ECLI:NL:HR:2022:536
Hoge Raad
- Cassatie
- Rechtspraak.nl
Cassatie tegen uitspraak Gerechtshof Arnhem-Leeuwarden inzake inkomstenbelasting en belastingrente
In deze zaak heeft de Hoge Raad op 8 april 2022 uitspraak gedaan in het cassatieberoep van belanghebbende, [X] te [Z], tegen de Staatssecretaris van Financiën. Het beroep in cassatie was gericht tegen de uitspraak van het Gerechtshof Arnhem-Leeuwarden van 25 augustus 2020, nummer 18/01254, die op zijn beurt een hoger beroep betrof tegen een uitspraak van de Rechtbank Noord-Nederland (nummer LEE 18/1472). De zaak had betrekking op de aan belanghebbende opgelegde aanslag in de inkomstenbelasting en premie volksverzekeringen voor het jaar 2014, alsook de beschikking inzake belastingrente.

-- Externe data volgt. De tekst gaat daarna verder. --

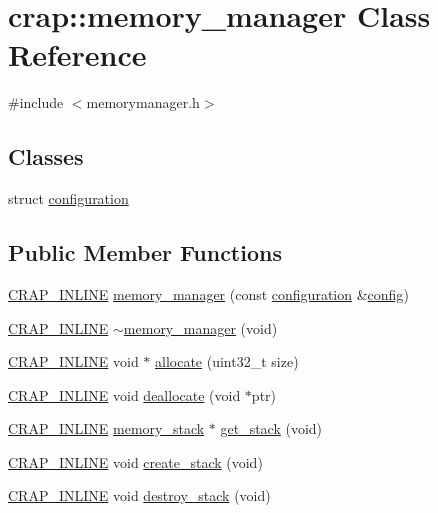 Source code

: \hypertarget{classcrap_1_1memory__manager}{}\section{crap\+:\+:memory\+\_\+manager Class Reference}
\label{classcrap_1_1memory__manager}


{\ttfamily \#include $<$memorymanager.\+h$>$}

\subsection*{Classes}
\begin{DoxyCompactItemize}
\item 
struct \hyperlink{structcrap_1_1memory__manager_1_1configuration}{configuration}
\end{DoxyCompactItemize}
\subsection*{Public Member Functions}
\begin{DoxyCompactItemize}
\item 
\hyperlink{config__x86_8h_a5a40526b8d842e7ff731509998bb0f1c}{C\+R\+A\+P\+\_\+\+I\+N\+L\+I\+N\+E} \hyperlink{classcrap_1_1memory__manager_a93051d0ffc02d2ab63a57b2017f09d3a}{memory\+\_\+manager} (const \hyperlink{structcrap_1_1memory__manager_1_1configuration}{configuration} \&\hyperlink{unittests_2source_2configuration_8cpp_ab299729ec441e3eaf9b96a1eb763e02f}{config})
\item 
\hyperlink{config__x86_8h_a5a40526b8d842e7ff731509998bb0f1c}{C\+R\+A\+P\+\_\+\+I\+N\+L\+I\+N\+E} \hyperlink{classcrap_1_1memory__manager_ada901cbb868877d6d9af948281d24f07}{$\sim$memory\+\_\+manager} (void)
\item 
\hyperlink{config__x86_8h_a5a40526b8d842e7ff731509998bb0f1c}{C\+R\+A\+P\+\_\+\+I\+N\+L\+I\+N\+E} void $\ast$ \hyperlink{classcrap_1_1memory__manager_aae41530d552578aa6d78ffec96dec69e}{allocate} (uint32\+\_\+t size)
\item 
\hyperlink{config__x86_8h_a5a40526b8d842e7ff731509998bb0f1c}{C\+R\+A\+P\+\_\+\+I\+N\+L\+I\+N\+E} void \hyperlink{classcrap_1_1memory__manager_a3c6568f92b8a533287697480b702e285}{deallocate} (void $\ast$ptr)
\item 
\hyperlink{config__x86_8h_a5a40526b8d842e7ff731509998bb0f1c}{C\+R\+A\+P\+\_\+\+I\+N\+L\+I\+N\+E} \hyperlink{classcrap_1_1memory__stack}{memory\+\_\+stack} $\ast$ \hyperlink{classcrap_1_1memory__manager_a4bdb547c679ac3549ff4f53d308c24d4}{get\+\_\+stack} (void)
\item 
\hyperlink{config__x86_8h_a5a40526b8d842e7ff731509998bb0f1c}{C\+R\+A\+P\+\_\+\+I\+N\+L\+I\+N\+E} void \hyperlink{classcrap_1_1memory__manager_a3a23f795ece223dfad4bc89af91c6743}{create\+\_\+stack} (void)
\item 
\hyperlink{config__x86_8h_a5a40526b8d842e7ff731509998bb0f1c}{C\+R\+A\+P\+\_\+\+I\+N\+L\+I\+N\+E} void \hyperlink{classcrap_1_1memory__manager_a482f48449775ae5fd889881ccfb61d08}{destroy\+\_\+stack} (void)
\end{DoxyCompactItemize}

Belanghebbende heeft in cassatie een klacht ingediend tegen de uitspraak van het Hof. De Staatssecretaris, vertegenwoordigd door [P], heeft een verweerschrift ingediend. De Hoge Raad heeft de klacht beoordeeld en geconcludeerd dat deze niet kan leiden tot vernietiging van de uitspraak van het Hof. De Hoge Raad heeft geen verdere motivering gegeven, aangezien het niet nodig was om vragen te beantwoorden die van belang zijn voor de eenheid of ontwikkeling van het recht, zoals vermeld in artikel 81, lid 1, van de Wet op de rechterlijke organisatie.
De Hoge Raad heeft ook geen aanleiding gezien om een veroordeling in de proceskosten uit te spreken. Uiteindelijk heeft de Hoge Raad het beroep in cassatie ongegrond verklaard. Dit arrest is gewezen door de raadsheer M.A. Fierstra als voorzitter, en de raadsheren E.F. Faase en J.A.R. van Eijsden, in tegenwoordigheid van de waarnemend griffier E. Cichowski, en is openbaar uitgesproken op 8 april 2022.